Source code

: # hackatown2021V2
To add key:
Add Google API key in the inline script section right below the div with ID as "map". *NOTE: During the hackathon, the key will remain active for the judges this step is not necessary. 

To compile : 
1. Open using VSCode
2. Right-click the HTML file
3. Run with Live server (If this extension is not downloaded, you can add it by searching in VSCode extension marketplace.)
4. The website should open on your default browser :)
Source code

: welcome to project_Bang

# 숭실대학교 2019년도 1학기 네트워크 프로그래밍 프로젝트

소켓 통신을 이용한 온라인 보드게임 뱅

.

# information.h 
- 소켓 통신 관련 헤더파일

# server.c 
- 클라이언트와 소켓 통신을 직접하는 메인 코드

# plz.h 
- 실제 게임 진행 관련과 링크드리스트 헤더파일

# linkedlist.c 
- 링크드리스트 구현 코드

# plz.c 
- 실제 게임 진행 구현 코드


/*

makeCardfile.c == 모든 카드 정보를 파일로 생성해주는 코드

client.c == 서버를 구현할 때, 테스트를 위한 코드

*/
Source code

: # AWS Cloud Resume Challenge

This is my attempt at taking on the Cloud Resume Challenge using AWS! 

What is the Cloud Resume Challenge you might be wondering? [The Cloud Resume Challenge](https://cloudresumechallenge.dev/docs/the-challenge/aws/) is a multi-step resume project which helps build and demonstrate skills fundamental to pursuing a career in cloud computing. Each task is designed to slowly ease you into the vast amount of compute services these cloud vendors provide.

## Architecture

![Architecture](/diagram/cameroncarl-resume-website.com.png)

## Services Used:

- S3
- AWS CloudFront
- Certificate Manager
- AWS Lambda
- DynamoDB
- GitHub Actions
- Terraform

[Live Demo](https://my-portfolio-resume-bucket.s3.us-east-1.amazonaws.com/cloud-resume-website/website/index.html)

────────

Which lines above hold the word "website"? Copy each of them.

**Reply:**
4. The website should open on your default browser :)
![Architecture](/diagram/cameroncarl-resume-website.com.png)
[Live Demo](https://my-portfolio-resume-bucket.s3.us-east-1.amazonaws.com/cloud-resume-website/website/index.html)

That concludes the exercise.